## Information provided:
....
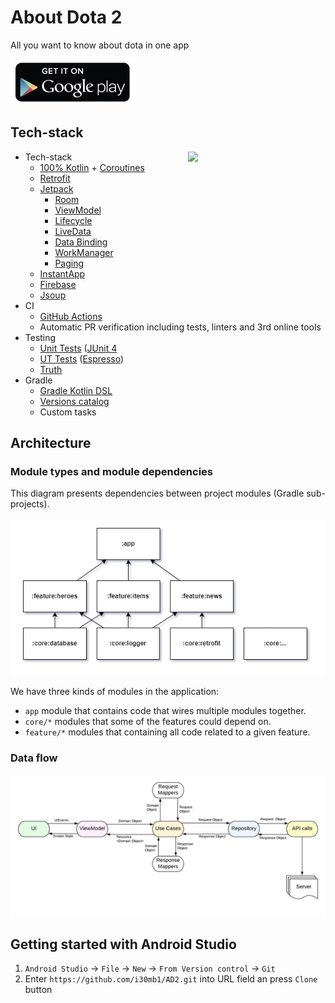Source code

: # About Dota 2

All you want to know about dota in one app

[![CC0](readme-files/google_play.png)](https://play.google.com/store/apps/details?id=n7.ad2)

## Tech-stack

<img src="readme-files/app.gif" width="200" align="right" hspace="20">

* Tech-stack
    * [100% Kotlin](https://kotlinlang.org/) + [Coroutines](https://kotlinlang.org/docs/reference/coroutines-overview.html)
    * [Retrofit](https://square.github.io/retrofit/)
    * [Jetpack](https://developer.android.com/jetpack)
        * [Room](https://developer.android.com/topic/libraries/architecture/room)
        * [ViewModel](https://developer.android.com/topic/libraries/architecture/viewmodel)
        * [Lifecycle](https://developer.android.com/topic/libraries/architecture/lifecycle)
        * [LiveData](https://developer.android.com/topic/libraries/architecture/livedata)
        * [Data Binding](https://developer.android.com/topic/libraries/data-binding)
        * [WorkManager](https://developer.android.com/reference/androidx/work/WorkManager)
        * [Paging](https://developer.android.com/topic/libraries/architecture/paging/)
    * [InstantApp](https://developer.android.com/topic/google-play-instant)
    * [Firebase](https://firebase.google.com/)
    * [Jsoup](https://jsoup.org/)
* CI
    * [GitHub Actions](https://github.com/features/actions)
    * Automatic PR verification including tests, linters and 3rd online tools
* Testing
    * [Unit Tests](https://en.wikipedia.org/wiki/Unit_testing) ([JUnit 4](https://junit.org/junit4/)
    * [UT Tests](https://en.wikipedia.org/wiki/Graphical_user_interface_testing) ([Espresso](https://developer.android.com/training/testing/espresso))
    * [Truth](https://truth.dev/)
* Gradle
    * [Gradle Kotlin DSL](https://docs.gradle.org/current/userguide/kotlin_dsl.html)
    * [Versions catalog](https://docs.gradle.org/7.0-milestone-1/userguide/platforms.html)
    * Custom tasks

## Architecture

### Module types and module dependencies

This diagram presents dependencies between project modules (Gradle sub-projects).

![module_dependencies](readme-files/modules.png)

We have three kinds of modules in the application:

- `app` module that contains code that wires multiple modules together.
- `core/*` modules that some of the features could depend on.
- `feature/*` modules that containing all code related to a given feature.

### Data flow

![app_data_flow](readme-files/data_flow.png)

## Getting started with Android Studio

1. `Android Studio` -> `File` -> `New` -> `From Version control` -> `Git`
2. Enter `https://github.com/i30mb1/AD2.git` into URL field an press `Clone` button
....
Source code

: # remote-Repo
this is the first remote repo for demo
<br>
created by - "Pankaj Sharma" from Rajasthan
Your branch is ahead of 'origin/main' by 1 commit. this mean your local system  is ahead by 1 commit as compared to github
....
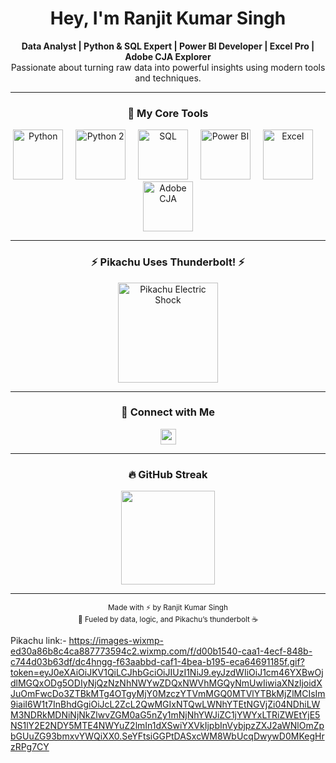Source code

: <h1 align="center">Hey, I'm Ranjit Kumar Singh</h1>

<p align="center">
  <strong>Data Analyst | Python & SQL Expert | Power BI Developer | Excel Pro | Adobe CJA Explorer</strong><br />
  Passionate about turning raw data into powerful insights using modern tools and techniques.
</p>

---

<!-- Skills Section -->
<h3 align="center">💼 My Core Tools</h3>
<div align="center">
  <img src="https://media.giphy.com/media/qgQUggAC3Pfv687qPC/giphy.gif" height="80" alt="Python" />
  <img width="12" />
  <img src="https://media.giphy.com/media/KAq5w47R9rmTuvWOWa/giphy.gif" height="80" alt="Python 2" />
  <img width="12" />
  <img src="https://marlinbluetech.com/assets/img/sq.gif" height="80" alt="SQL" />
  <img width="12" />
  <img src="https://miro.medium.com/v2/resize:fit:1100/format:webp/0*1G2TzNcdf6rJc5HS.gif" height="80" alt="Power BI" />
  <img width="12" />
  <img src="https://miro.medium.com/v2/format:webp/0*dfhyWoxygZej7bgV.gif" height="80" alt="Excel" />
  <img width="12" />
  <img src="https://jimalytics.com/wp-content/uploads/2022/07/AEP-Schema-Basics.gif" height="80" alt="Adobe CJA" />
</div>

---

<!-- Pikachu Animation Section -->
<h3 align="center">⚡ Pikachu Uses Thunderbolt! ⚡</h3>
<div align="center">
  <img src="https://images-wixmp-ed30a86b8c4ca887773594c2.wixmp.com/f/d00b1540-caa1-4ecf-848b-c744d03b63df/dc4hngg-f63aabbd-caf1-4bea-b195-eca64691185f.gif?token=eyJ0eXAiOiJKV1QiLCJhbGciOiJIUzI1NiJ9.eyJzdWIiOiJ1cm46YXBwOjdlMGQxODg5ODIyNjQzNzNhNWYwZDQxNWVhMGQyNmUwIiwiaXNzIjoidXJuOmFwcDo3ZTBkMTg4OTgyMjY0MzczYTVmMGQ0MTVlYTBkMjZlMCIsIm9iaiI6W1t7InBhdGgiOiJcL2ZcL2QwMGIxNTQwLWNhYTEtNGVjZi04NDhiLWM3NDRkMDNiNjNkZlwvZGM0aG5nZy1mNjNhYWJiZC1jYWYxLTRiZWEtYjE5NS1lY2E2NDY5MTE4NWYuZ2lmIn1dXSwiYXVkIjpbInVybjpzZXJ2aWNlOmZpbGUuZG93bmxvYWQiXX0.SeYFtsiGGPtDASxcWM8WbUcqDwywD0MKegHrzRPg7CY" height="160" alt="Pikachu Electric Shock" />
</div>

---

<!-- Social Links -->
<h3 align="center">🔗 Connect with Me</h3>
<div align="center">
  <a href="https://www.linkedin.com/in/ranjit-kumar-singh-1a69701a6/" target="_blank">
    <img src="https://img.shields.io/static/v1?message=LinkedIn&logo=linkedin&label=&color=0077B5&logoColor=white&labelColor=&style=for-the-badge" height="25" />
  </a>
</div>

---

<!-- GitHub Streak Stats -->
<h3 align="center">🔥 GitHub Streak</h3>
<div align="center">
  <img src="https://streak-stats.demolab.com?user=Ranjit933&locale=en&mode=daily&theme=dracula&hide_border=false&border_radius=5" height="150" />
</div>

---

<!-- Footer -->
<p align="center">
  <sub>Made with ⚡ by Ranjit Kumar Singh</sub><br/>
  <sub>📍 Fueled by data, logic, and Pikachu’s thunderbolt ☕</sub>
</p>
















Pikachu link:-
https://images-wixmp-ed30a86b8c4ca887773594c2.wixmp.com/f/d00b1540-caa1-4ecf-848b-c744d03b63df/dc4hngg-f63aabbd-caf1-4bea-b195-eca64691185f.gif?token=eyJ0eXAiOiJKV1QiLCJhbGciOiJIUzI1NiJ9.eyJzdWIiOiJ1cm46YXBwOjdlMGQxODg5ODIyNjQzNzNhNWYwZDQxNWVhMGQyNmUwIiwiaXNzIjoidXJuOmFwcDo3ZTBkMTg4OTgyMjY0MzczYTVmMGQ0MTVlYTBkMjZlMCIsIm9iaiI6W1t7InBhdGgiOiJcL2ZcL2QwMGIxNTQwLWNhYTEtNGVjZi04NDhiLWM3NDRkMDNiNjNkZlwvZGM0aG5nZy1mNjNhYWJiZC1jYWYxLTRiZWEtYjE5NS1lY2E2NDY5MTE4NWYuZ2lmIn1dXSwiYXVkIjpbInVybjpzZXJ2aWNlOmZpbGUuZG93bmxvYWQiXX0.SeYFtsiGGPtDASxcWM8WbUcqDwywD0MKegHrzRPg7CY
....
## What you should do:
Lines to set down from above: the line with "a given feature.", the line with "into URL field", and every line between, each exactly as written.

## Answer space:
- `feature/*` modules that containing all code related to a given feature.

### Data flow

![app_data_flow](readme-files/data_flow.png)

## Getting started with Android Studio

1. `Android Studio` -> `File` -> `New` -> `From Version control` -> `Git`
2. Enter `https://github.com/i30mb1/AD2.git` into URL field an press `Clone` button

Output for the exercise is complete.